But there might be instances that necessitate giving higher allocations to either
client ops or recovery ops. In order to deal with such a situation, the alternate
built-in profiles may be enabled by following the steps mentioned in next sections.

+------------------------+-------------+--------+-------+
|  Service Type          | Reservation | Weight | Limit |
+========================+=============+========+=======+
| client                 | 50%         | 1      | MAX   |
+------------------------+-------------+--------+-------+
| background recovery    | 50%         | 1      | MAX   |
+------------------------+-------------+--------+-------+
| background best-effort | MIN         | 1      | 90%   |
+------------------------+-------------+--------+-------+

high_client_ops
^^^^^^^^^^^^^^^
This profile optimizes client performance over background activities by
allocating more reservation and limit to client operations as compared to
background operations in the OSD. This profile, for example, may be enabled
to provide the needed performance for I/O intensive applications for a
sustained period of time at the cost of slower recoveries. The table shows
the resource control parameters set by the profile:

+------------------------+-------------+--------+-------+
|  Service Type          | Reservation | Weight | Limit |
+========================+=============+========+=======+
| client                 | 60%         | 2      | MAX   |
+------------------------+-------------+--------+-------+
| background recovery    | 40%         | 1      | MAX   |
+------------------------+-------------+--------+-------+
| background best-effort | MIN         | 1      | 70%   |
+------------------------+-------------+--------+-------+

high_recovery_ops
^^^^^^^^^^^^^^^^^
This profile optimizes background recovery performance as compared to external
clients and other background operations within the OSD. This profile, for
example, may be enabled by an administrator temporarily to speed-up background
recoveries during non-peak hours. The table shows the resource control
parameters set by the profile:

+------------------------+-------------+--------+-------+
|  Service Type          | Reservation | Weight | Limit |
+========================+=============+========+=======+
| client                 | 30%         | 1      | MAX   |
+------------------------+-------------+--------+-------+
| background recovery    | 70%         | 2      | MAX   |
+------------------------+-------------+--------+-------+
| background best-effort | MIN         | 1      | MAX   |
+------------------------+-------------+--------+-------+

.. note:: Across the built-in profiles, internal background best-effort clients
          of mclock include "backfill", "scrub", "snap trim", and "pg deletion"
          operations.


Custom Profile
--------------
This profile gives users complete control over all the mclock configuration
parameters. This profile should be used with caution and is meant for advanced
users, who understand mclock and Ceph related configuration options.

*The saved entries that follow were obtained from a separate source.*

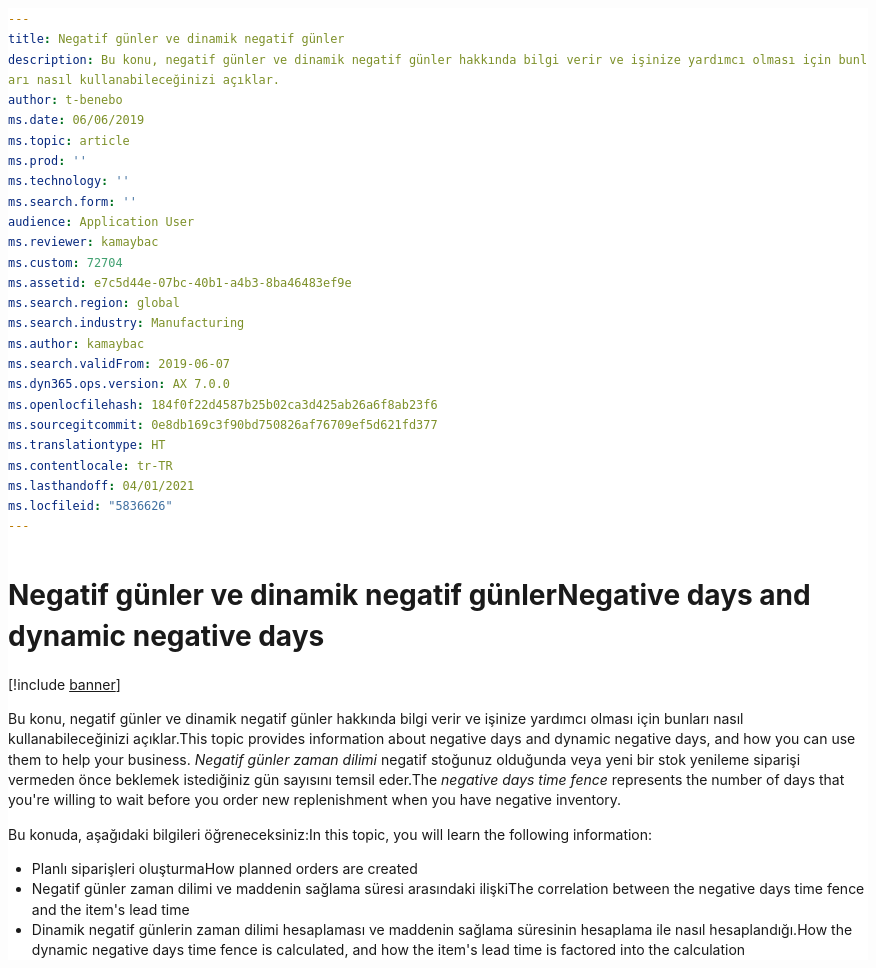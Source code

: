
 ```yaml
---
title: Negatif günler ve dinamik negatif günler
description: Bu konu, negatif günler ve dinamik negatif günler hakkında bilgi verir ve işinize yardımcı olması için bunları nasıl kullanabileceğinizi açıklar.
author: t-benebo
ms.date: 06/06/2019
ms.topic: article
ms.prod: ''
ms.technology: ''
ms.search.form: ''
audience: Application User
ms.reviewer: kamaybac
ms.custom: 72704
ms.assetid: e7c5d44e-07bc-40b1-a4b3-8ba46483ef9e
ms.search.region: global
ms.search.industry: Manufacturing
ms.author: kamaybac
ms.search.validFrom: 2019-06-07
ms.dyn365.ops.version: AX 7.0.0
ms.openlocfilehash: 184f0f22d4587b25b02ca3d425ab26a6f8ab23f6
ms.sourcegitcommit: 0e8db169c3f90bd750826af76709ef5d621fd377
ms.translationtype: HT
ms.contentlocale: tr-TR
ms.lasthandoff: 04/01/2021
ms.locfileid: "5836626"
---
```

# <a name="negative-days-and-dynamic-negative-days"></a><span data-ttu-id="b5d21-103">Negatif günler ve dinamik negatif günler</span><span class="sxs-lookup"><span data-stu-id="b5d21-103">Negative days and dynamic negative days</span></span>

[!include [banner](../includes/banner.md)]

<span data-ttu-id="b5d21-104">Bu konu, negatif günler ve dinamik negatif günler hakkında bilgi verir ve işinize yardımcı olması için bunları nasıl kullanabileceğinizi açıklar.</span><span class="sxs-lookup"><span data-stu-id="b5d21-104">This topic provides information about negative days and dynamic negative days, and how you can use them to help your business.</span></span> <span data-ttu-id="b5d21-105">*Negatif günler zaman dilimi* negatif stoğunuz olduğunda veya yeni bir stok yenileme siparişi vermeden önce beklemek istediğiniz gün sayısını temsil eder.</span><span class="sxs-lookup"><span data-stu-id="b5d21-105">The *negative days time fence* represents the number of days that you're willing to wait before you order new replenishment when you have negative inventory.</span></span>

<span data-ttu-id="b5d21-106">Bu konuda, aşağıdaki bilgileri öğreneceksiniz:</span><span class="sxs-lookup"><span data-stu-id="b5d21-106">In this topic, you will learn the following information:</span></span>

- <span data-ttu-id="b5d21-107">Planlı siparişleri oluşturma</span><span class="sxs-lookup"><span data-stu-id="b5d21-107">How planned orders are created</span></span>
- <span data-ttu-id="b5d21-108">Negatif günler zaman dilimi ve maddenin sağlama süresi arasındaki ilişki</span><span class="sxs-lookup"><span data-stu-id="b5d21-108">The correlation between the negative days time fence and the item's lead time</span></span>
- <span data-ttu-id="b5d21-109">Dinamik negatif günlerin zaman dilimi hesaplaması ve maddenin sağlama süresinin hesaplama ile nasıl hesaplandığı.</span><span class="sxs-lookup"><span data-stu-id="b5d21-109">How the dynamic negative days time fence is calculated, and how the item's lead time is factored into the calculation</span></span>
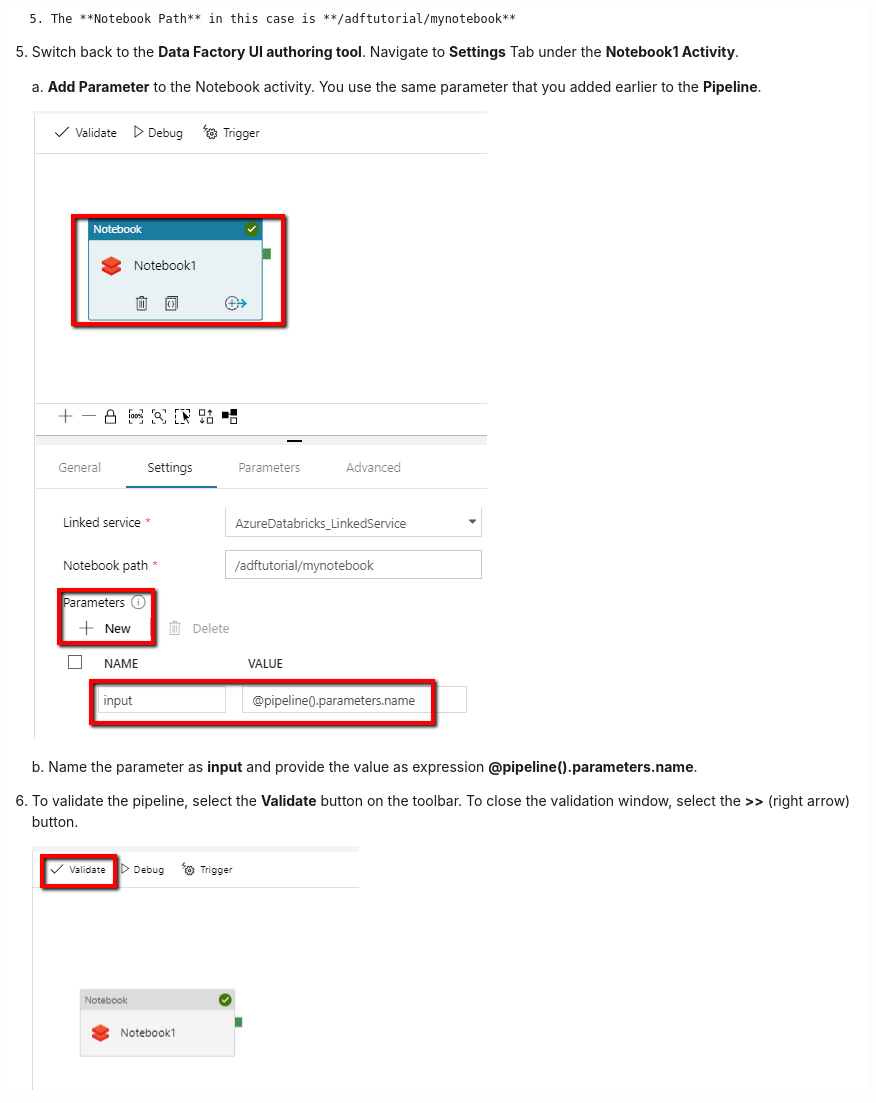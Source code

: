        5. The **Notebook Path** in this case is **/adftutorial/mynotebook**

5.  Switch back to the **Data Factory UI authoring tool**. Navigate to **Settings** Tab under the **Notebook1 Activity**. 
    
    a.  **Add Parameter** to the Notebook activity. You use the same parameter that you added earlier to the **Pipeline**.

       ![Add a parameter](media/transform-data-using-databricks-notebook/databricks-notebook-activity-image17.png)

    b.  Name the parameter as **input** and provide the value as expression **@pipeline().parameters.name**.

6.  To validate the pipeline, select the **Validate** button on the toolbar. To close the validation window, select the **\>\>** (right arrow) button.

    ![Validate the pipeline](media/transform-data-using-databricks-notebook/databricks-notebook-activity-image18.png)
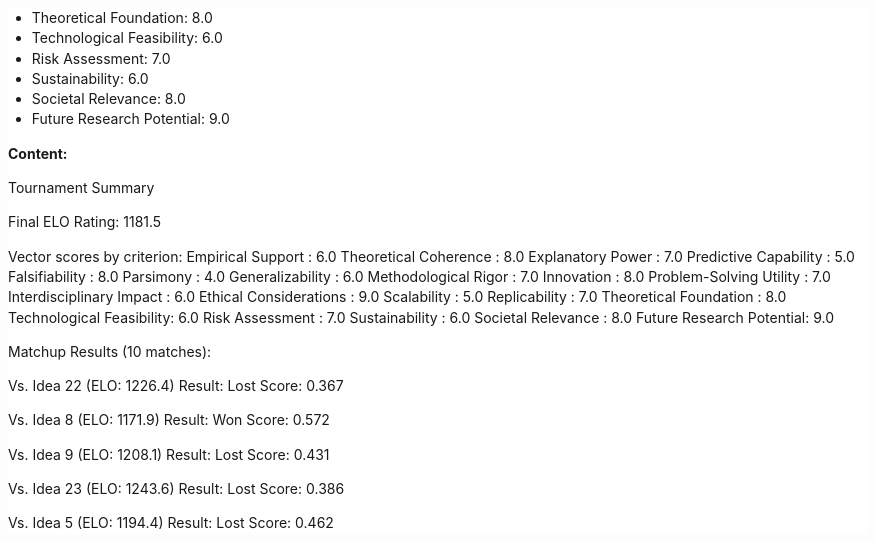 - Theoretical Foundation: 8.0
- Technological Feasibility: 6.0
- Risk Assessment: 7.0
- Sustainability: 6.0
- Societal Relevance: 8.0
- Future Research Potential: 9.0

**Content:**

Tournament Summary

Final ELO Rating: 1181.5

Vector scores by criterion:
Empirical Support        : 6.0
Theoretical Coherence    : 8.0
Explanatory Power        : 7.0
Predictive Capability    : 5.0
Falsifiability           : 8.0
Parsimony                : 4.0
Generalizability         : 6.0
Methodological Rigor     : 7.0
Innovation               : 8.0
Problem-Solving Utility  : 7.0
Interdisciplinary Impact : 6.0
Ethical Considerations   : 9.0
Scalability              : 5.0
Replicability            : 7.0
Theoretical Foundation   : 8.0
Technological Feasibility: 6.0
Risk Assessment          : 7.0
Sustainability           : 6.0
Societal Relevance       : 8.0
Future Research Potential: 9.0

Matchup Results (10 matches):

Vs. Idea 22 (ELO: 1226.4)
Result: Lost
Score: 0.367

Vs. Idea 8 (ELO: 1171.9)
Result: Won
Score: 0.572

Vs. Idea 9 (ELO: 1208.1)
Result: Lost
Score: 0.431

Vs. Idea 23 (ELO: 1243.6)
Result: Lost
Score: 0.386

Vs. Idea 5 (ELO: 1194.4)
Result: Lost
Score: 0.462
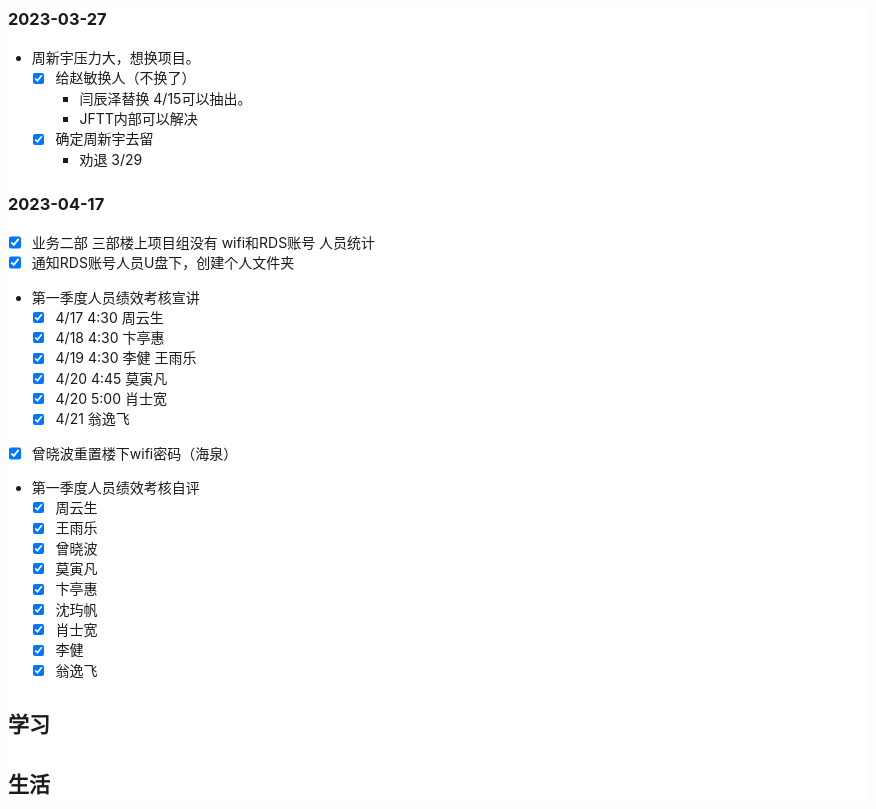 ### 2023-03-27
* 周新宇压力大，想换项目。
  - [x] 给赵敏换人（不换了）
    * 闫辰泽替换 4/15可以抽出。
    * JFTT内部可以解决
  - [x] 确定周新宇去留
    * 劝退 3/29

### 2023-04-17
- [X] 业务二部 三部楼上项目组没有 wifi和RDS账号 人员统计
- [X] 通知RDS账号人员U盘下，创建个人文件夹
* 第一季度人员绩效考核宣讲
  - [X] 4/17 4:30 周云生
  - [X] 4/18 4:30 卞亭惠
  - [X] 4/19 4:30 李健 王雨乐
  - [X] 4/20 4:45 莫寅凡
  - [X] 4/20 5:00 肖士宽
  - [X] 4/21 翁逸飞
- [X] 曾晓波重置楼下wifi密码（海泉）
* 第一季度人员绩效考核自评
  - [X] 周云生
  - [X] 王雨乐
  - [X] 曾晓波
  - [X] 莫寅凡
  - [X] 卞亭惠
  - [X] 沈玙帆
  - [X] 肖士宽
  - [X] 李健
  - [X] 翁逸飞

## 学习

## 生活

.. index:: mclock; built-in profiles

mClock Built-in Profiles -  Locked Config Options
=================================================
The below sections describe the config options that are locked to certain values
in order to ensure mClock scheduler is able to provide predictable QoS.

mClock Config Options
---------------------
.. important:: These defaults cannot be changed using any of the config
   subsytem commands like *config set* or via the *config daemon* or *config
   tell* interfaces. Although the above command(s) report success, the mclock
   QoS parameters are reverted to their respective built-in profile defaults.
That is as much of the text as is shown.